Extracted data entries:

-- Opening Marker --

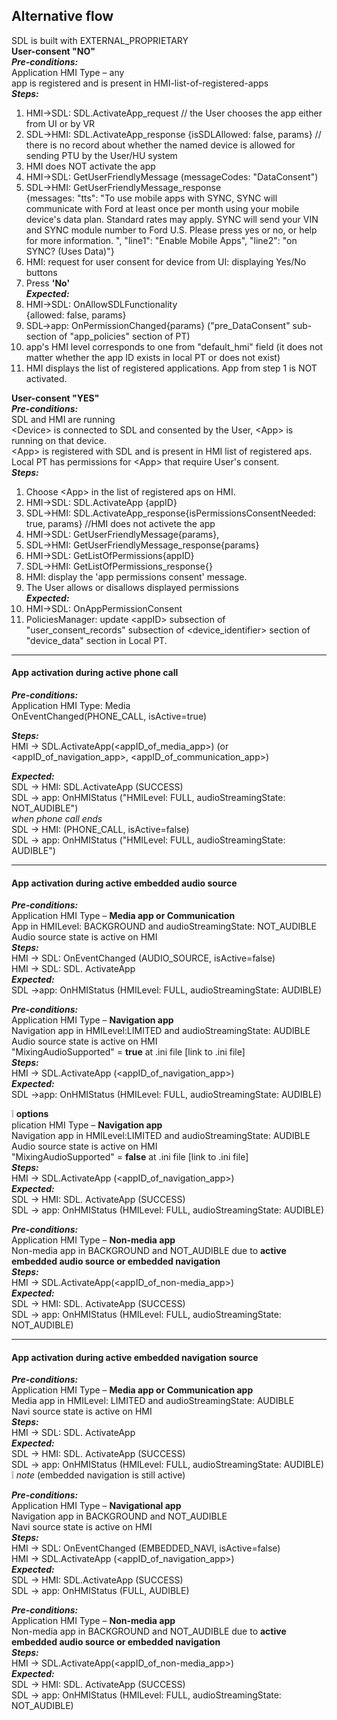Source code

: ## Alternative flow
SDL is built with EXTERNAL_PROPRIETARY  
**User-consent "NO"**  
_**Pre-conditions:**_  
Application HMI Type – any  
app is registered and is present in HMI-list-of-registered-apps  
_**Steps:**_  
1. HMI->SDL: SDL.ActivateApp_request // the User chooses the app either from UI or by VR  
2. SDL->HMI: SDL.ActivateApp_response 
{isSDLAllowed: false, params}
// there is no record about whether the named device is allowed for sending PTU by the User/HU system  
3. HMI does NOT activate the app  
4. HMI->SDL: GetUserFriendlyMessage (messageCodes: "DataConsent")  
5. SDL->HMI: GetUserFriendlyMessage_response  
{messages: "tts": "To use mobile apps with SYNC, SYNC will communicate with Ford at least once per month using your mobile device's data plan. Standard rates may apply. SYNC will send your VIN and SYNC module number to Ford U.S. Please press yes or no, or help for more information. ", "line1": "Enable Mobile Apps", "line2": "on SYNC? (Uses Data)"}  
6. HMI: request for user consent for device from UI: displaying Yes/No buttons  
7. Press **'No'**  
_**Expected:**_  
1. HMI->SDL: OnAllowSDLFunctionality  
{allowed: false, params}  
2. SDL->app: OnPermissionChanged{params} ("pre_DataConsent" sub-section of "app_policies" section of PT)  
3. app's HMI level corresponds to one from "default_hmi" field (it does not matter whether the app ID exists in local PT or does not exist)  
4. HMI displays the list of registered applications. App from step 1 is NOT activated.

**User-consent "YES"**  
_**Pre-conditions:**_  
SDL and HMI are running  
\<Device> is connected to SDL and consented by the User, \<App> is running on that device.  
\<App> is registered with SDL and is present in HMI list of registered aps.  
Local PT has permissions for \<App> that require User's consent.  
_**Steps:**_  
1. Choose \<App> in the list of registered aps on HMI.  
2. HMI->SDL: SDL.ActivateApp
{appID}  
3. SDL->HMI: SDL.ActivateApp_response{isPermissionsConsentNeeded: true, params} //HMI does not activete the app  
4. HMI->SDL: GetUserFriendlyMessage{params},  
5. SDL->HMI: GetUserFriendlyMessage_response{params}  
6. HMI->SDL: GetListOfPermissions{appID}  
7. SDL->HMI: GetListOfPermissions_response{}  
8. HMI: display the 'app permissions consent' message.  
9. The User allows or disallows displayed permissions  
_**Expected:**_  
1. HMI->SDL: OnAppPermissionConsent  
2. PoliciesManager: update \<appID> subsection of "user_consent_records" subsection of \<device_identifier> section of "device_data" section in Local PT.


---

#### App activation during active phone call  
_**Pre-conditions:**_  
Application HMI Type: Media  
OnEventChanged(PHONE_CALL, isActive=true)  

_**Steps:**_  
HMI -> SDL.ActivateApp(\<appID_of_media_app\>) (or \<appID_of_navigation_app\>, \<appID_of_communication_app\>)  

_**Expected:**_  
SDL -> HMI: SDL.ActivateApp (SUCCESS)  
SDL -> app: OnHMIStatus ("HMILevel: FULL, audioStreamingState: NOT_AUDIBLE")  
_when phone call ends_  
SDL -> HMI: (PHONE_CALL, isActive=false)  
SDL -> app: OnHMIStatus ("HMILevel: FULL, audioStreamingState: AUDIBLE")

---

#### App activation during active embedded audio source  
_**Pre-conditions:**_  
Application HMI Type – **Media app  or Communication**  
App in HMILevel: BACKGROUND and audioStreamingState: NOT_AUDIBLE   
Audio source state is active on HMI  
_**Steps:**_  
HMI -> SDL: OnEventChanged (AUDIO_SOURCE, isActive=false)   
HMI -> SDL: SDL. ActivateApp  
_**Expected:**_  
SDL ->app: OnHMIStatus (HMILevel: FULL, audioStreamingState: AUDIBLE)

_**Pre-conditions:**_  
Application HMI Type – **Navigation app**  
Navigation app in HMILevel:LIMITED and audioStreamingState: AUDIBLE  
Audio source state is active on HMI  
"MixingAudioSupported" = **true** at .ini file [link to .ini file]  
_**Steps:**_  
HMI -> SDL.ActivateApp (\<appID_of_navigation_app\>)  
_**Expected:**_    
SDL ->app: OnHMIStatus (HMILevel: FULL, audioStreamingState: AUDIBLE)

:grey_exclamation: **options**  
plication HMI Type – **Navigation app**  
Navigation app in HMILevel:LIMITED and audioStreamingState: AUDIBLE  
Audio source state is active on HMI  
"MixingAudioSupported" = **false** at .ini file [link to .ini file]  
_**Steps:**_  
HMI -> SDL.ActivateApp (\<appID_of_navigation_app\>)  
_**Expected:**_  
SDL -> HMI: SDL. ActivateApp (SUCCESS)  
SDL -> app: OnHMIStatus (HMILevel: FULL, audioStreamingState: AUDIBLE)

_**Pre-conditions:**_  
Application HMI Type – **Non-media app**  
Non-media app in BACKGROUND and NOT_AUDIBLE due to **active embedded audio source or embedded navigation**  
_**Steps:**_  
HMI -> SDL.ActivateApp(\<appID_of_non-media_app\>)  
_**Expected:**_   
SDL -> HMI: SDL. ActivateApp (SUCCESS)  
SDL -> app: OnHMIStatus (HMILevel: FULL, audioStreamingState: NOT_AUDIBLE)

---

#### App activation during active embedded navigation source
_**Pre-conditions:**_  
Application HMI Type – **Media app or Communication app**  
Media app in HMILevel: LIMITED and audioStreamingState: AUDIBLE  
Navi source state is active on HMI  
_**Steps:**_  
HMI -> SDL: SDL. ActivateApp  
_**Expected:**_  
SDL -> HMI: SDL. ActivateApp (SUCCESS)  
SDL -> app: OnHMIStatus (HMILevel: FULL, audioStreamingState: AUDIBLE)  
:grey_exclamation: _note_ (embedded navigation is still active)

_**Pre-conditions:**_  
Application HMI Type – **Navigational app**  
Navigation app in BACKGROUND and NOT_AUDIBLE  
Navi source state is active on HMI  
_**Steps:**_  
HMI -> SDL: OnEventChanged (EMBEDDED_NAVI, isActive=false)  
HMI -> SDL.ActivateApp (\<appID_of_navigation_app\>)  
_**Expected:**_  
SDL -> HMI: SDL.ActivateApp (SUCCESS)  
SDL -> app: OnHMIStatus (FULL, AUDIBLE) 

_**Pre-conditions:**_  
Application HMI Type – **Non-media app**  
Non-media app in BACKGROUND and NOT_AUDIBLE due to **active embedded audio source or embedded navigation**  
_**Steps:**_  
HMI -> SDL.ActivateApp(\<appID_of_non-media_app\>)  
_**Expected:**_  
SDL -> HMI: SDL. ActivateApp (SUCCESS)  
SDL -> app: OnHMIStatus (HMILevel: FULL, audioStreamingState: NOT_AUDIBLE)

-- Closing Marker --

Action item: Could you repeat, exactly and with nothing else, the lines from the first line of the records through the line containing "1. HMI->SDL: SDL.ActivateApp_request"? Leave out the pictures.

Solution for this task:
Source code

: ## Alternative flow
SDL is built with EXTERNAL_PROPRIETARY  
**User-consent "NO"**  
_**Pre-conditions:**_  
Application HMI Type – any  
app is registered and is present in HMI-list-of-registered-apps  
_**Steps:**_  
1. HMI->SDL: SDL.ActivateApp_request // the User chooses the app either from UI or by VR  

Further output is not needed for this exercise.